Криворот зажмурился.
«Нет! Я все правильно сделал! Я обещал защищать мое племя, и я его защищал. Моросинка погибла. Она точно была мертвая… Или нет?»
Криворот открыл глаза. Желудь уже прополз под изгородью и мчался через ивняк. Криворот с тяжелым сердцем побежал за ним.
Когда он выскочил на берег, его брат сидел возле тела матери. Глаза Моросинки были пусты. Лужица крови медленно растекалась по песку вокруг ее головы.
- Она умерла, - глухо произнес Желудь, в упор глядя на брата. - Наша мать умерла.
Тело Моросинки лежало посреди поляны. Желудь сам принес Моросинку в лагерь, злобно рыча на Криворота всякий раз, когда тот пытался ему помочь. Теперь все племя в скорбном молчании сидело над телом погибшей воительницы, а Криворот, застыв перед стеной палатки, молча смотрел, как Речные коты прощаются с его матерью.
Туманинка дотронулась носом до шерсти Моросинки.
- Ты была преданной воительницей.
Щукозуб склонился к ее уху.
- Нам будет не хватать тебя.
У Криворота защипало глаза. Теперь уже он не добьется того, чтобы мать им гордилась. Моросинка уже не признает его своим сыном, никогда не полюбит, не станет уважать… Криворот не смел поднять головы, боль и вина терзали его страшнее собачьих когтей.
Желудь сидел в дальнем конце поляны. Цветенница и Мышелов прижимались к нему, но Желудь невидящими глазами смотрел прямо перед собой. Криворот видел, как Переливчатая, отойдя от тела Моросинки, что-то тихо шепнула брату на ухо, но он даже не пошевелился. Чащобник тоже молча склонил голову перед Желудем, соболезнуя его горю.
Гнев охватил Криворота. Правильно, пускай все жалеют Желудя, ему нет до этого никакого дела! Сколько можно притворяться? Все знают, что Моросинка обожала Желудя, но ни капли не любила его, Криворота, который так жестоко растоптал все ее надежды, покалечившись в раннем детстве!
«Ну и пускай горюют, пускай утирают слезы Желудю, - злобно подумал Криворот, отворачиваясь в сторону. - Мне все равно!»
Но кого он хотел обмануть? Разве все эти злые мысли могли хоть немного унять боль, сжимавшую его сердце?
- Все нормально, - сказала Вербовейная, подходя к нему после прощания. Она нежно прижалась щекой к плечу Криворота. - Теперь она будет смотреть на тебя с небес.
Криворот подавил горестный вопль. Ему вдруг захотелось завыть, как котенку: «Да захочет ли она смотреть на меня? Теперь она точно никогда меня не простит!»
- Ты такой храбрый, - прошептала Вербовейная. - Ты не побоялся броситься на собаку и увел ее от нашего лагеря!

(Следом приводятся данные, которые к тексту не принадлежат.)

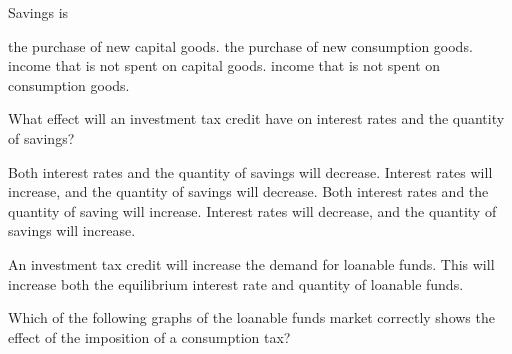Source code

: \documentclass[addpoints,11pt]{exam}
\theoremstyle{definition}
\begin{document}
\begin{questions}
	\question Savings is 
	
	
	
	\begin{choices}
		\choice the purchase of new capital goods.
		\choice the purchase of new consumption goods.
		\choice income that is not spent on capital goods.
		\CorrectChoice income that is not spent on consumption goods. 
	\end{choices}	
	

\question What effect will an investment tax credit have on interest rates and the quantity of savings?

\begin{choices}
	\choice Both interest rates and the quantity of savings will decrease.
	\choice Interest rates will increase, and the quantity of savings will decrease.
	\CorrectChoice Both interest rates and the quantity of saving will increase.
	\choice Interest rates will decrease, and the quantity of savings will increase.
\end{choices}

\begin{solution}
	An investment tax credit will increase the demand for loanable funds. This will increase both the equilibrium interest rate and quantity of loanable funds.
\end{solution}

\newpage

\question Which of the following graphs of the loanable funds market correctly shows the effect of the imposition of a consumption tax?


\end{questions}
\end{document}
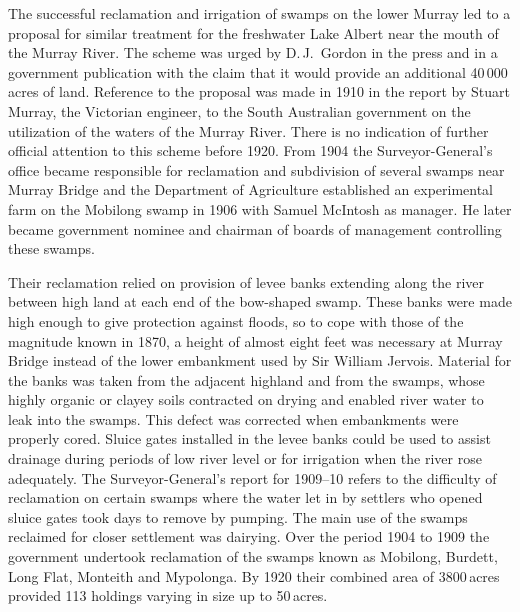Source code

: The successful reclamation and irrigation of swamps on the lower
Murray led to a proposal for similar treatment for the freshwater Lake
Albert near the mouth of the Murray River.  The scheme was urged by
D.\,J.~Gordon  in the press and in a government
publication with the claim that it would provide an additional
40\,000\,acres of land.  Reference to the proposal was made in 1910 in
the report by Stuart Murray,  the Victorian
engineer, to the South Australian government on the utilization of the
waters of the Murray River. There is no indication of further official
attention to this scheme before 1920.  From 1904 the
Surveyor-General's office became responsible for reclamation and
subdivision of several swamps near Murray Bridge and the Department of
Agriculture established an experimental farm on the Mobilong swamp
 in
1906 with Samuel McIntosh  as manager.  He later
became government nominee and chairman of boards of management
controlling these swamps.

Their reclamation relied on provision of levee banks extending along
the river between high land at each end of the bow-shaped swamp.
These banks were made high enough to give protection against floods,
so to cope with those of the magnitude known in 1870, a height of
almost eight feet was necessary at Murray Bridge  instead of the lower embankment used by Sir William Jervois.
Material for the banks was taken from the adjacent highland and from
the swamps, whose highly organic or clayey soils contracted on drying
and enabled river water to leak into the swamps.  This defect was
corrected when embankments were properly cored.  Sluice gates
installed in the levee banks could be used to assist drainage during
periods of low river level or for irrigation when the river rose
adequately. The Surveyor-General's report for 1909--10 refers to the
difficulty of reclamation on certain swamps where the water let in by
settlers who opened sluice gates took days to remove by pumping.  The
main use of the swamps reclaimed for closer settlement was dairying.
Over the period 1904 to 1909 the government undertook reclamation of
the swamps known as Mobilong, Burdett, Long Flat, Monteith and
Mypolonga.  By 1920 their combined area of 3800\,acres provided 113
holdings varying in size up to 50\,acres.


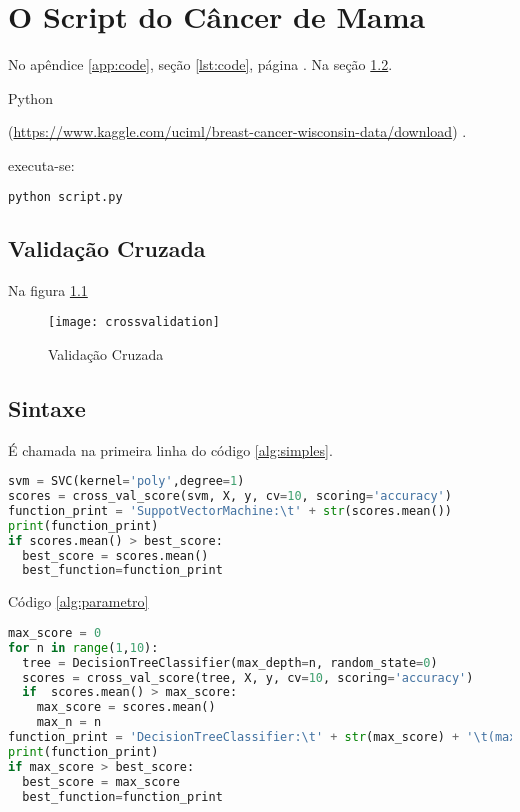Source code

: \chapter{O Script do Câncer de Mama}
\label{chapter:o_script_do_cancer_de_mama}


No apêndice \ref{app:code}, seção
\ref{lst:code}, página \pageref{lst:code}.
Na seção \ref{sintaxe}.

Python \cite{PYTHON} 
  
(\url{https://www.kaggle.com/uciml/breast-cancer-wisconsin-data/download}) \cite{BREASTCANCER}.

executa-se:

\begin{lstlisting}[language=Python, caption=Executar Script.py]
python script.py
\end{lstlisting}

\section{Validação Cruzada}

Na figura \ref{fig:crossvalidation}

\begin{figure}[H]
\begin{center}
\caption{Validação Cruzada}
\texttt{[image: crossvalidation]}
\label{fig:crossvalidation}
\end{center}
\end{figure}

\section{Sintaxe}
\label{sintaxe}
É chamada na primeira linha do código \ref{alg:simples}.


\begin{lstlisting}[language=Python, caption=Sintaxe Simples, label=alg:simples]
svm = SVC(kernel='poly',degree=1)
scores = cross_val_score(svm, X, y, cv=10, scoring='accuracy')
function_print = 'SuppotVectorMachine:\t' + str(scores.mean())
print(function_print)
if scores.mean() > best_score:
  best_score = scores.mean()
  best_function=function_print
\end{lstlisting}

Código \ref{alg:parametro}

\begin{lstlisting}[language=Python, caption=Sintaxe com Parâmetro, label=alg:parametro]
max_score = 0
for n in range(1,10):
  tree = DecisionTreeClassifier(max_depth=n, random_state=0)
  scores = cross_val_score(tree, X, y, cv=10, scoring='accuracy')
  if  scores.mean() > max_score:
    max_score = scores.mean()
    max_n = n
function_print = 'DecisionTreeClassifier:\t' + str(max_score) + '\t(max_depth=' + str(max_n) + ')'
print(function_print)
if max_score > best_score:
  best_score = max_score
  best_function=function_print
\end{lstlisting}

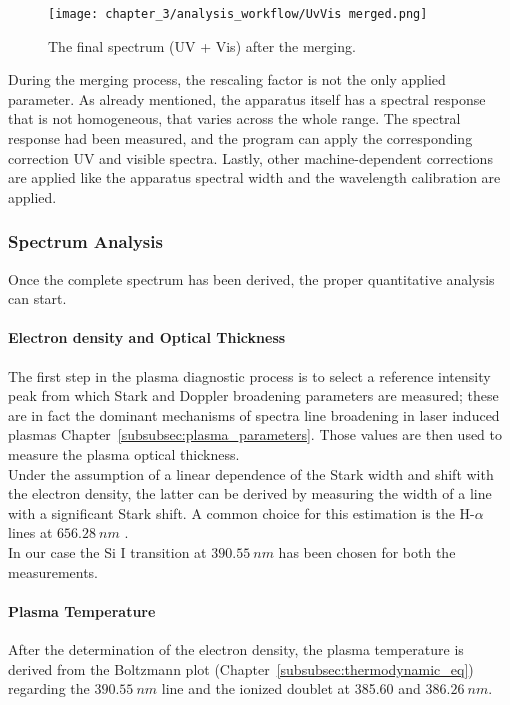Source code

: \begin{figure}[H]
    \centering
    \texttt{[image: chapter\_3/analysis\_workflow/UvVis merged.png]} 
    \caption{The final spectrum (UV + Vis) after the merging. }
    \label{fig:merged_sepctrum}
\end{figure}

During the merging process, the rescaling factor is not the only applied parameter. As already mentioned, the apparatus itself has a spectral response that is not homogeneous, that varies across the whole range. The spectral response had been measured, and the program can apply the corresponding correction UV and visible spectra. Lastly, other machine-dependent corrections are applied like the apparatus spectral width and the wavelength calibration are applied.

\subsubsection{Spectrum Analysis}
\label{subsubsec:spectrum_analysis}
Once the complete spectrum has been derived, the proper quantitative analysis can start. 

\paragraph{Electron density and Optical Thickness}
\label{par:electron_density_opt_thick}
The first step in the plasma diagnostic process is to select a reference intensity peak from which Stark and Doppler broadening parameters are measured; these are in fact the dominant mechanisms of spectra line broadening in laser induced plasmas Chapter~\ref{subsubsec:plasma_parameters}. Those values are then used to measure the plasma optical thickness.
\\
Under the assumption of a linear dependence of the Stark width and shift with the electron density, the latter can be derived by measuring the width of a line with a significant Stark shift. A common choice for this estimation is the H-$\alpha$ lines at $656.28\:nm$ \cite{gerhardQuantitativeAnalysesGlass2014}.
\\
In our case the Si I transition at $390.55 \: nm$ has been chosen for both the measurements.
\paragraph{Plasma Temperature}
\label{par:plasma_temperature}
After the determination of the electron density, the plasma temperature is derived from the Boltzmann plot (Chapter~\ref{subsubsec:thermodynamic_eq}) regarding the  $390.55\:nm$ line and the ionized  doublet at 385.60 and $386.26\:nm$.


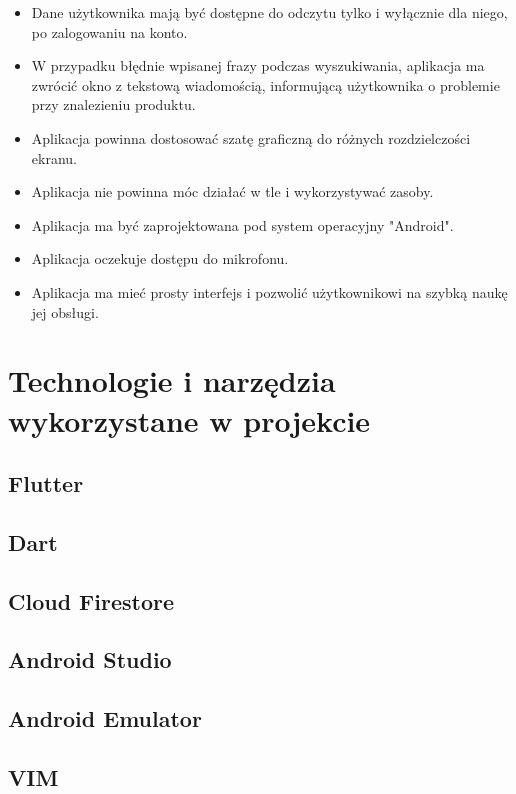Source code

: \documentclass[12pt, a4paper]{article}
\begin{document}
\begin{sloppypar}
{{    \begin{itemize}
      \item Dane użytkownika mają być dostępne do odczytu tylko i wyłącznie dla niego, po 
      zalogowaniu na konto.
      \item W przypadku błędnie wpisanej frazy podczas wyszukiwania, aplikacja ma 
      zwrócić okno z tekstową wiadomością, informującą użytkownika o problemie przy
      znalezieniu produktu.
      \item Aplikacja powinna dostosować szatę graficzną do różnych rozdzielczości ekranu.
      \item Aplikacja nie powinna móc działać w tle i wykorzystywać zasoby.
      \item Aplikacja ma być zaprojektowana pod system operacyjny "Android".
      \item Aplikacja oczekuje dostępu do mikrofonu. 
      \item Aplikacja ma mieć prosty interfejs i pozwolić użytkownikowi na szybką naukę
      jej obsługi.
    \end{itemize}
  }
}

\section{Technologie i narzędzia wykorzystane w projekcie}
{
  \subsection{Flutter}
  {

  }
  \subsection{Dart}
  {

  }
  \subsection{Cloud Firestore}
  {

  }
  \subsection{Android Studio}
  {

  }
  \subsection{Android Emulator}
  {

  }
  \subsection{VIM}
  {

}}
\end{sloppypar}
\end{document}
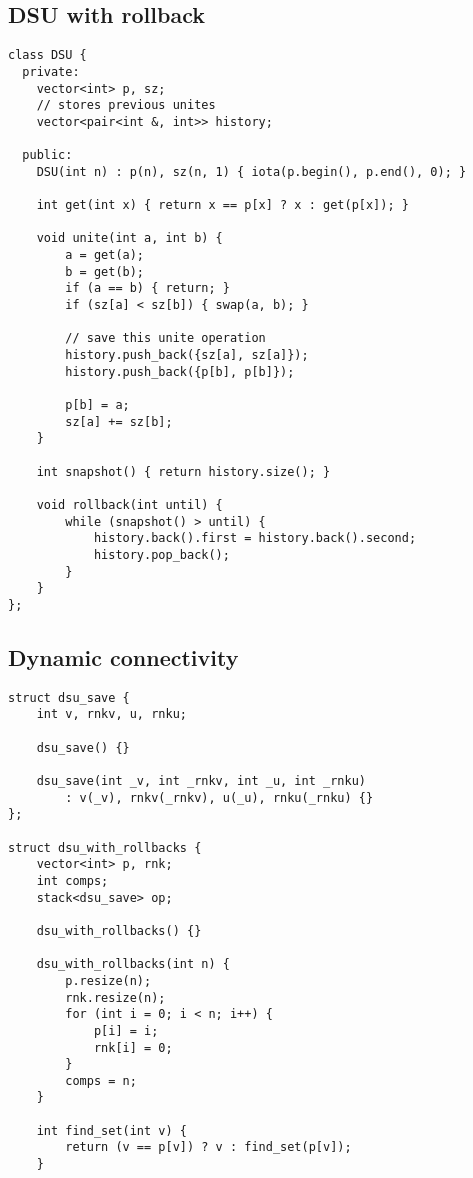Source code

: \documentclass[10pt]{article}
\begin{document}
\begin{multicols*}{2}
\begin{lstlisting}[style=compactcpp]
\end{lstlisting}

\subsection{DSU with rollback}

\begin{lstlisting}[style=compactcpp]
class DSU {
  private:
	vector<int> p, sz;
	// stores previous unites
	vector<pair<int &, int>> history;

  public:
	DSU(int n) : p(n), sz(n, 1) { iota(p.begin(), p.end(), 0); }

	int get(int x) { return x == p[x] ? x : get(p[x]); }

	void unite(int a, int b) {
		a = get(a);
		b = get(b);
		if (a == b) { return; }
		if (sz[a] < sz[b]) { swap(a, b); }

		// save this unite operation
		history.push_back({sz[a], sz[a]});
		history.push_back({p[b], p[b]});

		p[b] = a;
		sz[a] += sz[b];
	}

	int snapshot() { return history.size(); }

	void rollback(int until) {
		while (snapshot() > until) {
			history.back().first = history.back().second;
			history.pop_back();
		}
	}
};

\end{lstlisting}

\subsection{Dynamic connectivity}

\begin{lstlisting}[style=compactcpp]
struct dsu_save {
    int v, rnkv, u, rnku;

    dsu_save() {}

    dsu_save(int _v, int _rnkv, int _u, int _rnku)
        : v(_v), rnkv(_rnkv), u(_u), rnku(_rnku) {}
};

struct dsu_with_rollbacks {
    vector<int> p, rnk;
    int comps;
    stack<dsu_save> op;

    dsu_with_rollbacks() {}

    dsu_with_rollbacks(int n) {
        p.resize(n);
        rnk.resize(n);
        for (int i = 0; i < n; i++) {
            p[i] = i;
            rnk[i] = 0;
        }
        comps = n;
    }

    int find_set(int v) {
        return (v == p[v]) ? v : find_set(p[v]);
    }


\end{lstlisting}
\end{multicols*}
\end{document}
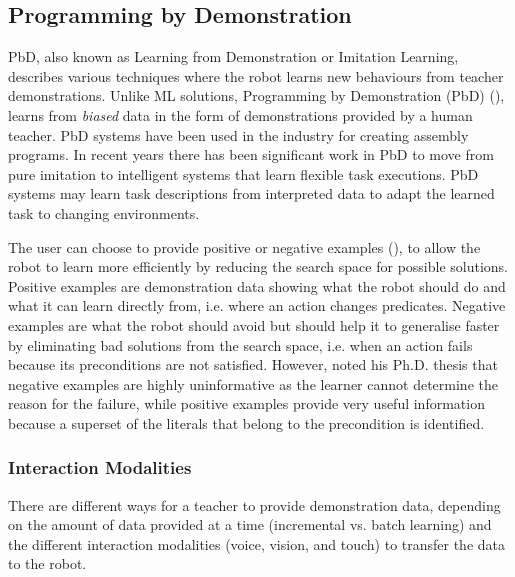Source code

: \subsection{Programming by Demonstration}
PbD, also known as Learning from Demonstration or Imitation Learning, describes various techniques where the robot learns new behaviours from teacher demonstrations. 
Unlike ML solutions, Programming by Demonstration (PbD) (\cite{billard2016learning,argall2009survey}), learns from \textit{biased} data in the form of demonstrations provided by a human teacher.
PbD systems have been used in the industry for creating assembly programs. 
In recent years there has been significant work in PbD to move from pure imitation to intelligent systems that learn flexible task executions. 
PbD systems may learn task descriptions from interpreted data to adapt the learned task to changing environments.

The user can choose to provide positive or negative examples (\cite{grollman2012robot}), to allow the robot to learn more efficiently by reducing the search space for possible solutions.
Positive examples are demonstration data showing what the robot should do and what it can learn directly from, i.e. where an action changes predicates.
Negative examples are what the robot should avoid but should help it to generalise faster by eliminating bad solutions from the search space, i.e. when an action fails because its preconditions are not satisfied.
However, \cite{walsh2010efficient} noted his Ph.D. thesis that negative examples are highly uninformative as the learner cannot determine the reason for the failure, while positive examples provide very useful information because a superset of the literals that belong to the precondition is identified.


\subsubsection{Interaction Modalities}
There are different ways for a teacher to provide demonstration data, depending on the amount of data provided at a time (incremental vs. batch learning) and the different interaction modalities (voice, vision, and touch) to transfer the data to the robot.

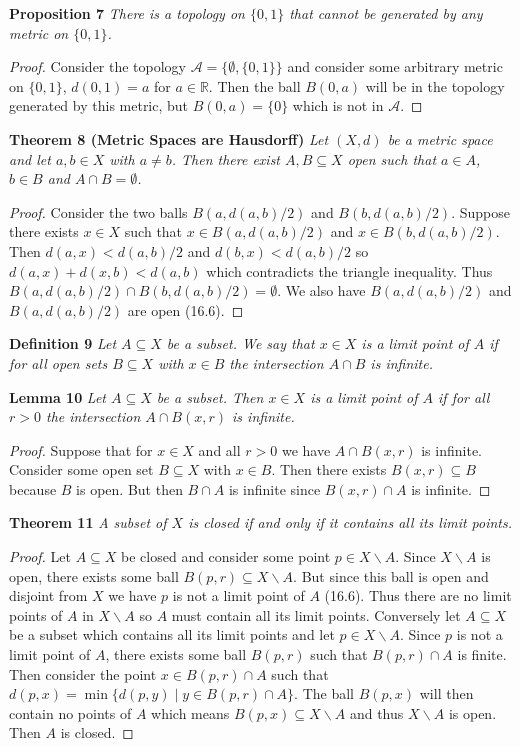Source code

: \documentclass{article}
\begin{document}
\begin{flushleft}
\textbf{Proposition 7}
\textsl{There is a topology on $\{0,1\}$ that cannot be generated by any metric on $\{0,1\}$.}
\begin{proof}
Consider the topology $\mathcal{A} = \{\emptyset, \{0,1\}\}$ and consider some arbitrary metric on $\{0,1\}$, $d(0,1) = a$ for $a \in \mathbb{R}$. Then the ball $B(0,a)$ will be in the topology generated by this metric, but $B(0,a) = \{0\}$ which is not in $\mathcal{A}$.
\end{proof}

\textbf{Theorem 8 (Metric Spaces are Hausdorff)}
\textsl{Let $(X,d)$ be a metric space and let $a,b \in X$ with $a \neq b$. Then there exist $A, B \subseteq X$ open such that $a \in A$, $b \in B$ and $A \cap B = \emptyset$.}
\begin{proof}
Consider the two balls $B(a, d(a,b)/2)$ and $B(b, d(a,b)/2)$. Suppose there exists $x \in X$ such that $x \in B(a, d(a,b)/2)$ and $x \in B(b, d(a,b)/2)$. Then $d(a,x) < d(a,b)/2$ and $d(b,x) < d(a,b)/2$ so $d(a,x) + d(x,b) < d(a,b)$ which contradicts the triangle inequality. Thus $B(a, d(a,b)/2) \cap B(b, d(a,b)/2) = \emptyset$. We also have $B(a, d(a,b)/2)$ and $B(a, d(a,b)/2)$ are open (16.6).
\end{proof}

\textbf{Definition 9}
\textsl{Let $A \subseteq X$ be a subset. We say that $x \in X$ is a limit point of $A$ if for all open sets $B \subseteq X$ with $x \in B$ the intersection $A \cap B$ is infinite.}\newline

\textbf{Lemma 10}
\textsl{Let $A \subseteq X$ be a subset. Then $x \in X$ is a limit point of $A$ if for all $r>0$ the intersection $A \cap B(x,r)$ is infinite.}
\begin{proof}
Suppose that for $x \in X$ and all $r > 0$ we have $A \cap B(x,r)$ is infinite. Consider some open set $B \subseteq X$ with $x \in B$. Then there exists $B(x,r) \subseteq B$ because $B$ is open. But then $B \cap A$ is infinite since $B(x,r) \cap A$ is infinite.
\end{proof}

\textbf{Theorem 11}
\textsl{A subset of $X$ is closed if and only if it contains all its limit points.}
\begin{proof}
Let $A \subseteq X$ be closed and consider some point $p \in X \backslash A$. Since $X \backslash A$ is open, there exists some ball $B(p, r) \subseteq X \backslash A$. But since this ball is open and disjoint from $X$ we have $p$ is not a limit point of $A$ (16.6). Thus there are no limit points of $A$ in $X \backslash A$ so $A$ must contain all its limit points. Conversely let $A \subseteq X$ be a subset which contains all its limit points and let $p \in X \backslash A$. Since $p$ is not a limit point of $A$, there exists some ball $B(p,r)$ such that $B(p,r) \cap A$ is finite. Then consider the point $x \in B(p,r) \cap A$ such that $d(p,x) = \min \{d(p,y) \mid y \in B(p,r) \cap A\}$. The ball $B(p,x)$ will then contain no points of $A$ which means $B(p,x) \subseteq X \backslash A$ and thus $X \backslash A$ is open. Then $A$ is closed.
\end{proof}


\end{flushleft}
\end{document}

«Я не храбрый. Я не добрый. Я должен был остаться с матерью, а не показывать всем, какой я герой», - с отвращением подумал Криворот. Эта мысль гремела у него в голове, но он знал, что никогда не посмеет поделиться ею с Вербовейной.
Когда коты разошлись, из-под ивы вышел Ракушечник. Он остановился перед телом бывшей подруги, с которой так давно расстался. Глаза его блестели.
Глядя на отца, сгорбленного горем, Криворот вдруг понял, что Ракушечник никогда не переставал любить его мать. Вот глашатай Речного племени сел перед телом Моросинки, закрыл измученные глаза. Он выглядел совсем старым. Криворот испуганно заморгал. Этой ночью он впервые заметил, что шерсть отца утратила лоск и блеск, а усы поседели.